- [Information provided]:
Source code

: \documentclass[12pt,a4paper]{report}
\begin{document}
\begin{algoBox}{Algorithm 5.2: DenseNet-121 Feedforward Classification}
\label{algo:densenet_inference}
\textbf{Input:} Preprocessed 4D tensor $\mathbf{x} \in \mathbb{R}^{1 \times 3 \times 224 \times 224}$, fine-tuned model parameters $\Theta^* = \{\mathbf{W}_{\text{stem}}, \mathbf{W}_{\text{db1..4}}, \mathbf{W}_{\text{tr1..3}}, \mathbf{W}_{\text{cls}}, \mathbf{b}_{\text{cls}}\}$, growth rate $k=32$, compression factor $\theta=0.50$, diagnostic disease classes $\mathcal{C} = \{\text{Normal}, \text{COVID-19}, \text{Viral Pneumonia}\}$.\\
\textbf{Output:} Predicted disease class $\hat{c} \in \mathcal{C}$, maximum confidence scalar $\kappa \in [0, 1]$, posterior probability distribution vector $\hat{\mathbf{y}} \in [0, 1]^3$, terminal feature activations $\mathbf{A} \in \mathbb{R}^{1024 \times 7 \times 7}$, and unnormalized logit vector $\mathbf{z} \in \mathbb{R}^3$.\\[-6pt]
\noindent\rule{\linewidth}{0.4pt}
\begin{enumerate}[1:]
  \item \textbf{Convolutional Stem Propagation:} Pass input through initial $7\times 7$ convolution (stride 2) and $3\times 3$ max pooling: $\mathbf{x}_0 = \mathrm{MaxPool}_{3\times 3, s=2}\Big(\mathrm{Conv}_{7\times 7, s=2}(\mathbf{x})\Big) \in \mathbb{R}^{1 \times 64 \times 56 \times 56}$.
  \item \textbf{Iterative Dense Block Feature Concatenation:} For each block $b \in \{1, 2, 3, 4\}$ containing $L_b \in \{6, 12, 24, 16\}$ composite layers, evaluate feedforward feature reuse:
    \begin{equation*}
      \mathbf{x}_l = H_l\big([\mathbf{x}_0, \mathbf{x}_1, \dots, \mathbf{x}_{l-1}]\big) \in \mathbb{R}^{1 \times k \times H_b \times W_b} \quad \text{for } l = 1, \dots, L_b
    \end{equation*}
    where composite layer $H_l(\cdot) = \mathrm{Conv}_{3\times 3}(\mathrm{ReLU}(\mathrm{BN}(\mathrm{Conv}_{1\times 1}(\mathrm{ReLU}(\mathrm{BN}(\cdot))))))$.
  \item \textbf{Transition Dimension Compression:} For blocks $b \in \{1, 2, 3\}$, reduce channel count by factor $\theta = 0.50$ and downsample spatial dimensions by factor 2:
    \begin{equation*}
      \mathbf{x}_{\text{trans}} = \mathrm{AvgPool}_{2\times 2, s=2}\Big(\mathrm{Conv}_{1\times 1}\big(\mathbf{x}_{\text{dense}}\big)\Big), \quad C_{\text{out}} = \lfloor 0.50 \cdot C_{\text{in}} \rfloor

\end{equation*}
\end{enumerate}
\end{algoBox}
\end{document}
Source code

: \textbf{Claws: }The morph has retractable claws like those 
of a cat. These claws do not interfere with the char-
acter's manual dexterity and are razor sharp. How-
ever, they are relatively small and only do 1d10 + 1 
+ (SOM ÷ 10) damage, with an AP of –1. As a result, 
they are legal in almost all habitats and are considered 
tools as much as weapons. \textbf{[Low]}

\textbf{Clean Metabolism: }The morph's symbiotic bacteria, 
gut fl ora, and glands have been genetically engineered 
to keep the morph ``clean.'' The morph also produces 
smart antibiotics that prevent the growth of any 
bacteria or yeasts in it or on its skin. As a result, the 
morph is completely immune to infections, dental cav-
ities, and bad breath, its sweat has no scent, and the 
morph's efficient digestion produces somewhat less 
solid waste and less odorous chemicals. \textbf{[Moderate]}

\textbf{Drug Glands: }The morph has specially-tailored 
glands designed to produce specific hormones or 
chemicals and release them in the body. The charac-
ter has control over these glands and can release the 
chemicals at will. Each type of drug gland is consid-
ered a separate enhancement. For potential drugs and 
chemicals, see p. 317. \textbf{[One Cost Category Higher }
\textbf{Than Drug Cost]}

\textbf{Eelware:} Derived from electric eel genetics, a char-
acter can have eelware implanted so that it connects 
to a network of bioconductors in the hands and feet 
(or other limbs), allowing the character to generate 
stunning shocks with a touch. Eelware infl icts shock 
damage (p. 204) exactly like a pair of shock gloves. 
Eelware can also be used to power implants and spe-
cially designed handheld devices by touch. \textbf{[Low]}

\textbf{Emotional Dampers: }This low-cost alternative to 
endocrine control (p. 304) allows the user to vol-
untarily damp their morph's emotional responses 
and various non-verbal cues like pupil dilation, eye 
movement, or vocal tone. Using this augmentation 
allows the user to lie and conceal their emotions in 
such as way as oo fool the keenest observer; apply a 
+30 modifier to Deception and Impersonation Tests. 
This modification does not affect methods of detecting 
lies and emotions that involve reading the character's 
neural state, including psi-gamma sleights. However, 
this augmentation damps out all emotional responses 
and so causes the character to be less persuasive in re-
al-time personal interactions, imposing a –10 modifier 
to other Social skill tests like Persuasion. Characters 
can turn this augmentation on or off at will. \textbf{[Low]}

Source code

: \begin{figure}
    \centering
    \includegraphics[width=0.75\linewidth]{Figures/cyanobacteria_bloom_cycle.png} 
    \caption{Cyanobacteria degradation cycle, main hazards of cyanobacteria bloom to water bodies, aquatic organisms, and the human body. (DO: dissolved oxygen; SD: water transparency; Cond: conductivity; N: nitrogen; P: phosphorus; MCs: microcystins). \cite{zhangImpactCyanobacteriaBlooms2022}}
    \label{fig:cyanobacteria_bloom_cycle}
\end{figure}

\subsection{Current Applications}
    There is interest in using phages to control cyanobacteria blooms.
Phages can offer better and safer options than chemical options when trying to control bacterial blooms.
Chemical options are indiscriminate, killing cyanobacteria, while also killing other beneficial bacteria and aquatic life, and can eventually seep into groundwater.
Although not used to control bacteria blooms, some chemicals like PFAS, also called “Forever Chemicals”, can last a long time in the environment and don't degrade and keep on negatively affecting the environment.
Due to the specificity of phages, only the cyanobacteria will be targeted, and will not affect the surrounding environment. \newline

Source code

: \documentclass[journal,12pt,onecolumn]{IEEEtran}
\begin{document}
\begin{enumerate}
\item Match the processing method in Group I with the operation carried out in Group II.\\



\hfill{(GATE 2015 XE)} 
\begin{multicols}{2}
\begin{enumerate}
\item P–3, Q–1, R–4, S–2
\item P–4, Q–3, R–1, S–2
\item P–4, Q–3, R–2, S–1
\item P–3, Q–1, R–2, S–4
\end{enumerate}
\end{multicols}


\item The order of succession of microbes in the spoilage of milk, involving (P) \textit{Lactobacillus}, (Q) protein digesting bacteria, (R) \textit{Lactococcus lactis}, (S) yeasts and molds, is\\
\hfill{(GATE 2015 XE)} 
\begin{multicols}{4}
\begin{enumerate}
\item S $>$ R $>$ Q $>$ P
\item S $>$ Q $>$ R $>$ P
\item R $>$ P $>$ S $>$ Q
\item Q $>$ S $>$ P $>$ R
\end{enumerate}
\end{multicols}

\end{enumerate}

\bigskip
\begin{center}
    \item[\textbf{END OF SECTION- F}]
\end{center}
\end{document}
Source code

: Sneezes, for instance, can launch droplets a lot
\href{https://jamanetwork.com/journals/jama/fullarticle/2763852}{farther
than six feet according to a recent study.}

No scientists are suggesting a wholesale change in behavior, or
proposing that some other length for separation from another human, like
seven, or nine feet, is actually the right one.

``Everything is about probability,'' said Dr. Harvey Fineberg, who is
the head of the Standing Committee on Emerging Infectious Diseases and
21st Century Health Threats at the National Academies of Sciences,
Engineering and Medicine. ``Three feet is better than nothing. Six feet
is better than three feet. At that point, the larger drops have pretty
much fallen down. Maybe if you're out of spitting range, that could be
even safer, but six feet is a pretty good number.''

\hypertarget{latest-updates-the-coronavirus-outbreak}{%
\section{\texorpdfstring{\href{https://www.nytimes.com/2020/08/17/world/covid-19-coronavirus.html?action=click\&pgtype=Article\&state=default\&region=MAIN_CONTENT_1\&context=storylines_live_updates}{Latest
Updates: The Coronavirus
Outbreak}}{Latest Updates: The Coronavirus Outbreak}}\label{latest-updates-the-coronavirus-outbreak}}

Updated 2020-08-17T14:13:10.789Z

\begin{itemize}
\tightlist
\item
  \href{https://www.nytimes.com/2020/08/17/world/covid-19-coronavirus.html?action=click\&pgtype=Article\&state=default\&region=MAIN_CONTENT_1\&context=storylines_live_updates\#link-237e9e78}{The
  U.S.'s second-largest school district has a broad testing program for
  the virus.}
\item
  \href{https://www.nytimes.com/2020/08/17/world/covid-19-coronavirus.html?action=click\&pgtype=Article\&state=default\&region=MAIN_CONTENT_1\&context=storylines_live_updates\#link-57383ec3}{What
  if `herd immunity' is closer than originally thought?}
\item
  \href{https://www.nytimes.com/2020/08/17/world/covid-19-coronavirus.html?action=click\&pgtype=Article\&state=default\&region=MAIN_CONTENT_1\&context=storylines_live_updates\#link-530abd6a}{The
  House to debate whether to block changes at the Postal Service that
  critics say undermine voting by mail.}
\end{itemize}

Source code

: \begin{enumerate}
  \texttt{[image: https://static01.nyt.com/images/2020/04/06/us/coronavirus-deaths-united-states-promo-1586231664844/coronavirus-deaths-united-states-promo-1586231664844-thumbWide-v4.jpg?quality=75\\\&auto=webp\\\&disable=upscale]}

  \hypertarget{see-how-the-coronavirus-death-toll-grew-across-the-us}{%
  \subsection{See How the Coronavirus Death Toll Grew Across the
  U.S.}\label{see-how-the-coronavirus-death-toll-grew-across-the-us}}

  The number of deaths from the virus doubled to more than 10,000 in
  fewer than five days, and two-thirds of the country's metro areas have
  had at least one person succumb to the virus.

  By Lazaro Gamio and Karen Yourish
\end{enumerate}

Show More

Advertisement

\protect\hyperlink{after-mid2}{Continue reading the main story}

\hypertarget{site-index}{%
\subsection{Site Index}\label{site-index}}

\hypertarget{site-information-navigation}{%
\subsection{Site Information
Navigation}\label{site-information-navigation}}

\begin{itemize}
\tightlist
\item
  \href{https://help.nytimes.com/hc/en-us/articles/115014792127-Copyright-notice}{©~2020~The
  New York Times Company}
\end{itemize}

- [Work task]: Among the records above, find each line containing the string "better" and copy it.

- [Exercise solution]:
Phages can offer better and safer options than chemical options when trying to control bacterial blooms.
Engineering and Medicine. ``Three feet is better than nothing. Six feet
is better than three feet. At that point, the larger drops have pretty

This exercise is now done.